# [Try it]
Among the records below, find each line bearing the word "create" and copy it.

____

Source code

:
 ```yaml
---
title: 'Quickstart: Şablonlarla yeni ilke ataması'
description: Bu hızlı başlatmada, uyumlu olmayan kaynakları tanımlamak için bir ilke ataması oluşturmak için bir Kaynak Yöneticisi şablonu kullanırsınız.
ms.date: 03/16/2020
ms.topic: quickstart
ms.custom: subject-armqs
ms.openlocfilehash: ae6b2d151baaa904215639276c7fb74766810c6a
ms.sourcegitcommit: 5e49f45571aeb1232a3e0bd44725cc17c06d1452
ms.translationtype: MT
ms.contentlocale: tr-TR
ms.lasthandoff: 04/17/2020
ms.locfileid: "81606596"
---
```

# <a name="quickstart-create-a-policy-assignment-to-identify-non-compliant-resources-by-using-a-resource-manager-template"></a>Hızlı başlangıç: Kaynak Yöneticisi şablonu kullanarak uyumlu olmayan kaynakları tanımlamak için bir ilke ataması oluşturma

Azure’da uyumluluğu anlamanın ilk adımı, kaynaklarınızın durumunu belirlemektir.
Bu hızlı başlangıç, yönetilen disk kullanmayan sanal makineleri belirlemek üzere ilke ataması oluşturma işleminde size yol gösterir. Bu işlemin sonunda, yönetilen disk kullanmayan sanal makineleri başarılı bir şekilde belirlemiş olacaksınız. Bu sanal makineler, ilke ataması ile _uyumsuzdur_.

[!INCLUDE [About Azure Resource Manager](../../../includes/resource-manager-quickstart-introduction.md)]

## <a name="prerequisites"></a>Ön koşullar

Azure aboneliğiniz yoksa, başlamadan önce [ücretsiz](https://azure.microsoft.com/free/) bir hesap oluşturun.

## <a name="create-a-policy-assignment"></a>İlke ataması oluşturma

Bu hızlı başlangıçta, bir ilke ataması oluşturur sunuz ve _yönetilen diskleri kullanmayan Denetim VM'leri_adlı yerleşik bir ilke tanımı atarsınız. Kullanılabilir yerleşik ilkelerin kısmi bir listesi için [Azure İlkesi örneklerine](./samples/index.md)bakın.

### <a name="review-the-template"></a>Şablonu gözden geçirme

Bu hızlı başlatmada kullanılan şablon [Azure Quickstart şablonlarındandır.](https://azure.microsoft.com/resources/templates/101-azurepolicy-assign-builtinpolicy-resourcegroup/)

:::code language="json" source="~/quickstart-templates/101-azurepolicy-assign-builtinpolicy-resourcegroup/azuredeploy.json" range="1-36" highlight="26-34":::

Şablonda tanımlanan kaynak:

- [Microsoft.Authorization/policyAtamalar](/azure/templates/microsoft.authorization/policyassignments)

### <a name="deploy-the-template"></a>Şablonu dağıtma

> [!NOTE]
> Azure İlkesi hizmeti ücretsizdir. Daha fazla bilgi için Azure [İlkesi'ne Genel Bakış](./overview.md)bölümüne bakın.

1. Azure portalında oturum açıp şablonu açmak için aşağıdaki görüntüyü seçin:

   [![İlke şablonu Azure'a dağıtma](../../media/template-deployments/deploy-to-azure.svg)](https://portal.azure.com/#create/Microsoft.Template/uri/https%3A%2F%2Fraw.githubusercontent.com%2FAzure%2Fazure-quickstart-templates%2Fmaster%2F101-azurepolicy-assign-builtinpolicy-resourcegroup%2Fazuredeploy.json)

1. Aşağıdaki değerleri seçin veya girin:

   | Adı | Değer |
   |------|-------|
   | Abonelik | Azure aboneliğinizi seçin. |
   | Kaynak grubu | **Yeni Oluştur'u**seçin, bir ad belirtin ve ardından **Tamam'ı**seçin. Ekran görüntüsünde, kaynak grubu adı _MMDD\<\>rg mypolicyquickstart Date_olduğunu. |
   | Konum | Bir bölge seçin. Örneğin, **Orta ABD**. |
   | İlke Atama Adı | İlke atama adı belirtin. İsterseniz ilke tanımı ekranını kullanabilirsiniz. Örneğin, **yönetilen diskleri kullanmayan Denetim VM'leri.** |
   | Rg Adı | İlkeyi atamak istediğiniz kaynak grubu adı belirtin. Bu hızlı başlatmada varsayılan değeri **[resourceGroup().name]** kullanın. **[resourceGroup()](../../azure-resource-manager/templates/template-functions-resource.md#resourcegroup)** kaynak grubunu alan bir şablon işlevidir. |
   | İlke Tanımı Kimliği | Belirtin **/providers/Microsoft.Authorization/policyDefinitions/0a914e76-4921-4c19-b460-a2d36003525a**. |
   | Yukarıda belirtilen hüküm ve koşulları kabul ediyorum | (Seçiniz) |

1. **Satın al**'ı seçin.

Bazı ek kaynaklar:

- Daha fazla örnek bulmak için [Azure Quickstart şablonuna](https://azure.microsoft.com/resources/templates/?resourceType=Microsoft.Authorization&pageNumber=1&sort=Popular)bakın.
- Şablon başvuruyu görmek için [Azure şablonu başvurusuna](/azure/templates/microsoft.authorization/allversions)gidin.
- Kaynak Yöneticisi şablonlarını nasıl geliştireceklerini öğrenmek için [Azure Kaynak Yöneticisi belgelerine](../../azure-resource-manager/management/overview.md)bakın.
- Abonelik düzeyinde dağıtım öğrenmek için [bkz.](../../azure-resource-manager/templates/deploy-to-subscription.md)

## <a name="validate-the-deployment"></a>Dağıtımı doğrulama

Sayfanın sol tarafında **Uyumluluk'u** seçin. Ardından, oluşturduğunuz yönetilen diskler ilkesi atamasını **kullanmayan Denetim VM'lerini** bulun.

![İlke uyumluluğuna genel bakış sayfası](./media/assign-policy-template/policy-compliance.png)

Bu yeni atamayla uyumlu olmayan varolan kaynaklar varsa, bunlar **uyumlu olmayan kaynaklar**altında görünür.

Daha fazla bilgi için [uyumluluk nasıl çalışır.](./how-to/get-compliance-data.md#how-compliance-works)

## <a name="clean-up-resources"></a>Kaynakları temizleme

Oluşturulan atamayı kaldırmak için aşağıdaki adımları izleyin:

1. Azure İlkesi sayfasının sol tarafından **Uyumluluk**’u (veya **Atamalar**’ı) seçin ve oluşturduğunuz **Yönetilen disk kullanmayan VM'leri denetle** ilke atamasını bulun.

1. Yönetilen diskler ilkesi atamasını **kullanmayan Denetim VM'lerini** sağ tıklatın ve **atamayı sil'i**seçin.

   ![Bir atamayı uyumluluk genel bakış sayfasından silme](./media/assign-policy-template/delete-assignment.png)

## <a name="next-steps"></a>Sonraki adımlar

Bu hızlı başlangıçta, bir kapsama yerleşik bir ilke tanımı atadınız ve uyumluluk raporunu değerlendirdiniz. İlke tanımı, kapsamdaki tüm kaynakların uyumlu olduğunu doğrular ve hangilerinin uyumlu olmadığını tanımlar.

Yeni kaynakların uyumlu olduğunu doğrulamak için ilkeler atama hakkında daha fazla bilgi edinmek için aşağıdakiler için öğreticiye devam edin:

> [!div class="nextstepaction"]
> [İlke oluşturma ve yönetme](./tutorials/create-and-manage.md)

____

# [Answer box]
# <a name="quickstart-create-a-policy-assignment-to-identify-non-compliant-resources-by-using-a-resource-manager-template"></a>Hızlı başlangıç: Kaynak Yöneticisi şablonu kullanarak uyumlu olmayan kaynakları tanımlamak için bir ilke ataması oluşturma
## <a name="create-a-policy-assignment"></a>İlke ataması oluşturma
   [![İlke şablonu Azure'a dağıtma](../../media/template-deployments/deploy-to-azure.svg)](https://portal.azure.com/#create/Microsoft.Template/uri/https%3A%2F%2Fraw.githubusercontent.com%2FAzure%2Fazure-quickstart-templates%2Fmaster%2F101-azurepolicy-assign-builtinpolicy-resourcegroup%2Fazuredeploy.json)
> [İlke oluşturma ve yönetme](./tutorials/create-and-manage.md)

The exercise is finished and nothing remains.